Oway (အိုးဝေ; lit. 'Peacock's Call') is a political magazine first published in January 1931 by the All Burma Federation of Student Unions (ABFSU)—the country's leading student alliance. The magazine played a significant role in the Burmese student movement, serving as a platform for nationalist ideas and anti-colonial discourse during British rule.

==History==
Originally published in January 1931 as the University Students' Magazine by politically active students, the publication appears to have continued under the title Rangoon University Students' Union Magazine following the establishment of the Rangoon University Students' Union (RUSU) later the same year. The first editor-in-chief was retired Professor Mya Kay Tu.
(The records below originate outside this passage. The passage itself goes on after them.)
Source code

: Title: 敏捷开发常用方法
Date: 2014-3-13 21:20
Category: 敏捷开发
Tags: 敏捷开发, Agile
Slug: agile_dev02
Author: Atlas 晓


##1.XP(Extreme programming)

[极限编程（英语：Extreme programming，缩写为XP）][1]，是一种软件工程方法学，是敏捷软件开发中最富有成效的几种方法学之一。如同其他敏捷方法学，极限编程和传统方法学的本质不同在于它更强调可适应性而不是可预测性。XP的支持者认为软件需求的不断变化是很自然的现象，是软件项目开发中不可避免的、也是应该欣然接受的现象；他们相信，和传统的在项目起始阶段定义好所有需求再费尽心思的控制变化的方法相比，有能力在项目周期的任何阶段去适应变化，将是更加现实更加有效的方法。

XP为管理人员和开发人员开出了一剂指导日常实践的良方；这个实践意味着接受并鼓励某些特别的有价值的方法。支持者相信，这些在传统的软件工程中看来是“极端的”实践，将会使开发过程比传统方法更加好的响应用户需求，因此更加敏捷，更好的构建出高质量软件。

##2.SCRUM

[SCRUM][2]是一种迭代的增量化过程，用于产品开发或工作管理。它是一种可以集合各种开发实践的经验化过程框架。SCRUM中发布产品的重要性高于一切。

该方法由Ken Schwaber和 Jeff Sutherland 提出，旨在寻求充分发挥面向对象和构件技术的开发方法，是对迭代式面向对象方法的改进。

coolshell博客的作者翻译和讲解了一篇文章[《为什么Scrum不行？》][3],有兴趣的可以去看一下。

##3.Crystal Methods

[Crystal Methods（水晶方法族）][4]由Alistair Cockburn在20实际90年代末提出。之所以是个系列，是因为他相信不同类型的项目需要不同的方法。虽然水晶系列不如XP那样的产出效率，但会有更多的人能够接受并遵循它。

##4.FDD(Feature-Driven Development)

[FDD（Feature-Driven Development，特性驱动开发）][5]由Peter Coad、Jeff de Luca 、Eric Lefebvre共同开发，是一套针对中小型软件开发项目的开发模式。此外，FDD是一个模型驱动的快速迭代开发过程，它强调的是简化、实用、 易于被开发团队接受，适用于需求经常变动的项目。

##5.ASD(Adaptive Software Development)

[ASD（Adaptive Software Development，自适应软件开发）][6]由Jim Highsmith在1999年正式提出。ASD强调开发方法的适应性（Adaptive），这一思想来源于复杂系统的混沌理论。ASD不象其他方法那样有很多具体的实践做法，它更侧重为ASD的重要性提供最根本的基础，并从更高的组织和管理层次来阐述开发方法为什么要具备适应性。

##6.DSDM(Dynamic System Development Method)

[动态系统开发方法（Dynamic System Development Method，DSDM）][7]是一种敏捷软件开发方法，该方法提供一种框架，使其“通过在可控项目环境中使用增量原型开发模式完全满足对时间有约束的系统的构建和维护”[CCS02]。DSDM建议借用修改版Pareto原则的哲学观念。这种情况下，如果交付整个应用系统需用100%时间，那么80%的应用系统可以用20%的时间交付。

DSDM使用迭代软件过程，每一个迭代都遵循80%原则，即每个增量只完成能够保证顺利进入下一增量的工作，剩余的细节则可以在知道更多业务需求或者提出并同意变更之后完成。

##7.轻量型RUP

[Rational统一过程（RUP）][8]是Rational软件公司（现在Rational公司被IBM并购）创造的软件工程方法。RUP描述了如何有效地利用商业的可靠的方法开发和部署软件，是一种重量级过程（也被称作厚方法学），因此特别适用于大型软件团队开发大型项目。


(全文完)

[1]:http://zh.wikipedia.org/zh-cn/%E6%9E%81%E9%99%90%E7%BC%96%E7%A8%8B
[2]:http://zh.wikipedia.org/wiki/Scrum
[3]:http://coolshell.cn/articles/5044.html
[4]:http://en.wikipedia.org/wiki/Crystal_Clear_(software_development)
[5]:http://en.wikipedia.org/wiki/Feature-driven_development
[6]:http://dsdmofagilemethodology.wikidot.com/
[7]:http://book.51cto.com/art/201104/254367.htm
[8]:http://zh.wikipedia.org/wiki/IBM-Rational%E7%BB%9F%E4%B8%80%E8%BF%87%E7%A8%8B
It was subsequently renamed Oway (meaning "Peacock's Call") following a proposal by Nyo Mya, who introduced the slogan:

"Burma is the land of the peacock,
Oway is the voice of the peacock."

The name change, approved by editor Aung San (later a key leader in Burma's independence movement).

In November 1935, RUSU held its executive committee elections for the 1935–36 academic year. Aung San was elected as an executive member and assumed the role of editor-in-chief of Oway magazine. A year later, in December 1936, RUSU held elections for the 1936–37 term, during which Aung San was elected vice president of the union. With the increased responsibilities of his new leadership role, he could no longer devote time to editing Oway. As a result, Nyo Mya took over as editor-in-chief from 1936 to 1937.

In the January 1936 issue (Volume 5, No. 1) of Oway, an English-language article titled "Hell Hound at Large" appeared under the pseudonym Yama Min. The piece openly criticized corruption by a university official, indirectly targeting not only campus authorities but also the British-backed coalition government of the time. When university administrators demanded that editor Ko Aung San reveal the author’s identity, he refused on journalistic ethical grounds, stating:

"If action must be taken, take it against me."

In response, Ko Nu (later Prime Minister U Nu), then president of the Rangoon University Students' Union (RUSU), was expelled for permitting the article's publication. Aung San was also expelled for protecting the anonymous writer.

Following the expulsions, Ko Rashid, a Muslim student leader, assumed the RUSU presidency. A mass student assembly was convened, culminating in a university-wide second major student strike, the first having taken place in 1920.

In 1952, the renowned Burmese nationalist leader and writer Thakin Kodaw Hmaing contributed a significant article titled "Rangoon University Oway Magazine Dedication" to the publication. His piece served as a call for student unity and anti-colonial resistance, while also addressing the threat of Kuomintang (Chinese Nationalist) incursions into Burma's northern territories during the early 1950s. The magazine published a total of 19 issues from 1931 to 1961.

In the early 2020s, the Rangoon University Students' Union (RUSU) attempted to revive Oway magazine as part of efforts to reclaim student activism heritage. However, RUSU leaders were warned by the Deputy Director General of Literary Censorship.

Following the 2021 coup and the outbreak of the Spring Revolution, the All Burma Federation of Student Unions (ABFSU) along with RUSU officially relaunched Oway as a biweekly political journal.

==Controversies==
After the victory of the second major student strike, a poem titled "A Nai Ma Khan" (Never Yield) appeared as the headline feature in the January 1936 issue (Volume 5, No. 1) of Oway. The original poem is a Burmese translation of "Invictus" by William Ernest Henley. The poem became a symbol of victory and held significant historical importance in Burma; however, it was published anonymously and the authorship of the poem has been subject to considerable debate. While many attributed the work to Aung San, others believed it was written by either Nyo Mya or Min Thu Wun. The earliest known claim identifying Aung San as the author came from Dr. Maung Maung, a view later supported by Mya Kay Tu and Maung Htin. However, in an article published on 10 August 2012 in The Myanmar Post Global journal, Tekkatho Sein Tin identified Min Thu Wun—not Aung San—as the true author of the Burmese poem. This claim, however, is considered weak and lacks supporting evidence.